#### What is being asked
However many lines the data holds, transcribe them all exactly.

#### Data

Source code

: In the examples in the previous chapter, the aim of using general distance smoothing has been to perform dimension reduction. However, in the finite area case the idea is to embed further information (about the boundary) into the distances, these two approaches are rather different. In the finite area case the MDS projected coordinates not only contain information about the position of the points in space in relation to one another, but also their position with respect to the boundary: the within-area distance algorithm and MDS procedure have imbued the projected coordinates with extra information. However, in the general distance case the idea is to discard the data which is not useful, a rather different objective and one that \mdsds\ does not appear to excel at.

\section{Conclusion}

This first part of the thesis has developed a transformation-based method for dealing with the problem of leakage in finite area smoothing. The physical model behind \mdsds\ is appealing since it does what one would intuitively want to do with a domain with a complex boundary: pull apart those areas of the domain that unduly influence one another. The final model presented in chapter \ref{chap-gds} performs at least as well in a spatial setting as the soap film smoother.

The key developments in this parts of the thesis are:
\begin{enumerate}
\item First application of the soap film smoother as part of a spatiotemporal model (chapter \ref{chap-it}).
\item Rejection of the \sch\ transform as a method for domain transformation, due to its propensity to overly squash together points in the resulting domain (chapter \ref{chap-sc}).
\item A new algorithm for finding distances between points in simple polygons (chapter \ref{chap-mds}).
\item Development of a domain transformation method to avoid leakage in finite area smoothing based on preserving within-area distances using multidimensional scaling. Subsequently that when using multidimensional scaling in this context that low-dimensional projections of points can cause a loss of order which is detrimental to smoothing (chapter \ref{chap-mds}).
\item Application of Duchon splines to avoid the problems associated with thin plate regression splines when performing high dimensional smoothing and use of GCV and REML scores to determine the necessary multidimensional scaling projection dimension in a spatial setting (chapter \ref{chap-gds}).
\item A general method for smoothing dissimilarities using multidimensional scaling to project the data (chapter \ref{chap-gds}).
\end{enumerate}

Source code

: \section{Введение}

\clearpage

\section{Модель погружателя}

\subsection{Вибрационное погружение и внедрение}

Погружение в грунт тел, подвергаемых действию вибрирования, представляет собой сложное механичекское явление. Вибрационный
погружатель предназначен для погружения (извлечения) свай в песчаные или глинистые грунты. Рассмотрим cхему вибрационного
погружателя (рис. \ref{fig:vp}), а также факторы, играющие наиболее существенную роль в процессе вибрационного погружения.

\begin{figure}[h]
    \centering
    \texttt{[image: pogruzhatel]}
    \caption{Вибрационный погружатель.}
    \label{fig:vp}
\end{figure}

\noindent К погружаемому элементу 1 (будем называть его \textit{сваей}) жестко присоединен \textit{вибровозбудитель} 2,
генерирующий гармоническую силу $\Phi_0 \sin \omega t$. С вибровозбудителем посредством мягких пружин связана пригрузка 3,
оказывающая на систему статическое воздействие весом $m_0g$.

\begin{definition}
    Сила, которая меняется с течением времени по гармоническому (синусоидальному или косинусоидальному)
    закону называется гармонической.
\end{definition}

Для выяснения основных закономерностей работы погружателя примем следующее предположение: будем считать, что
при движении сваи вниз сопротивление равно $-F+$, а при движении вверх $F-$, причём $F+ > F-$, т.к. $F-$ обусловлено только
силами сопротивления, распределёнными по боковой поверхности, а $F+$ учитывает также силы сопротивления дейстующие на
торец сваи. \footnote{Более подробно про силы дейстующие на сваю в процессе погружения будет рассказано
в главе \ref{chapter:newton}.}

#### Written response
Source code

: In the examples in the previous chapter, the aim of using general distance smoothing has been to perform dimension reduction. However, in the finite area case the idea is to embed further information (about the boundary) into the distances, these two approaches are rather different. In the finite area case the MDS projected coordinates not only contain information about the position of the points in space in relation to one another, but also their position with respect to the boundary: the within-area distance algorithm and MDS procedure have imbued the projected coordinates with extra information. However, in the general distance case the idea is to discard the data which is not useful, a rather different objective and one that \mdsds\ does not appear to excel at.

\section{Conclusion}

This first part of the thesis has developed a transformation-based method for dealing with the problem of leakage in finite area smoothing. The physical model behind \mdsds\ is appealing since it does what one would intuitively want to do with a domain with a complex boundary: pull apart those areas of the domain that unduly influence one another. The final model presented in chapter \ref{chap-gds} performs at least as well in a spatial setting as the soap film smoother.

The key developments in this parts of the thesis are:
\begin{enumerate}
\item First application of the soap film smoother as part of a spatiotemporal model (chapter \ref{chap-it}).
\item Rejection of the \sch\ transform as a method for domain transformation, due to its propensity to overly squash together points in the resulting domain (chapter \ref{chap-sc}).
\item A new algorithm for finding distances between points in simple polygons (chapter \ref{chap-mds}).
\item Development of a domain transformation method to avoid leakage in finite area smoothing based on preserving within-area distances using multidimensional scaling. Subsequently that when using multidimensional scaling in this context that low-dimensional projections of points can cause a loss of order which is detrimental to smoothing (chapter \ref{chap-mds}).
\item Application of Duchon splines to avoid the problems associated with thin plate regression splines when performing high dimensional smoothing and use of GCV and REML scores to determine the necessary multidimensional scaling projection dimension in a spatial setting (chapter \ref{chap-gds}).
\item A general method for smoothing dissimilarities using multidimensional scaling to project the data (chapter \ref{chap-gds}).
\end{enumerate}

Source code

: \section{Введение}

\clearpage

\section{Модель погружателя}

\subsection{Вибрационное погружение и внедрение}

Погружение в грунт тел, подвергаемых действию вибрирования, представляет собой сложное механичекское явление. Вибрационный
погружатель предназначен для погружения (извлечения) свай в песчаные или глинистые грунты. Рассмотрим cхему вибрационного
погружателя (рис. \ref{fig:vp}), а также факторы, играющие наиболее существенную роль в процессе вибрационного погружения.

\begin{figure}[h]
    \centering
    \texttt{[image: pogruzhatel]}
    \caption{Вибрационный погружатель.}
    \label{fig:vp}
\end{figure}

\noindent К погружаемому элементу 1 (будем называть его \textit{сваей}) жестко присоединен \textit{вибровозбудитель} 2,
генерирующий гармоническую силу $\Phi_0 \sin \omega t$. С вибровозбудителем посредством мягких пружин связана пригрузка 3,
оказывающая на систему статическое воздействие весом $m_0g$.

\begin{definition}
    Сила, которая меняется с течением времени по гармоническому (синусоидальному или косинусоидальному)
    закону называется гармонической.
\end{definition}

Для выяснения основных закономерностей работы погружателя примем следующее предположение: будем считать, что
при движении сваи вниз сопротивление равно $-F+$, а при движении вверх $F-$, причём $F+ > F-$, т.к. $F-$ обусловлено только
силами сопротивления, распределёнными по боковой поверхности, а $F+$ учитывает также силы сопротивления дейстующие на
торец сваи. \footnote{Более подробно про силы дейстующие на сваю в процессе погружения будет рассказано
в главе \ref{chapter:newton}.}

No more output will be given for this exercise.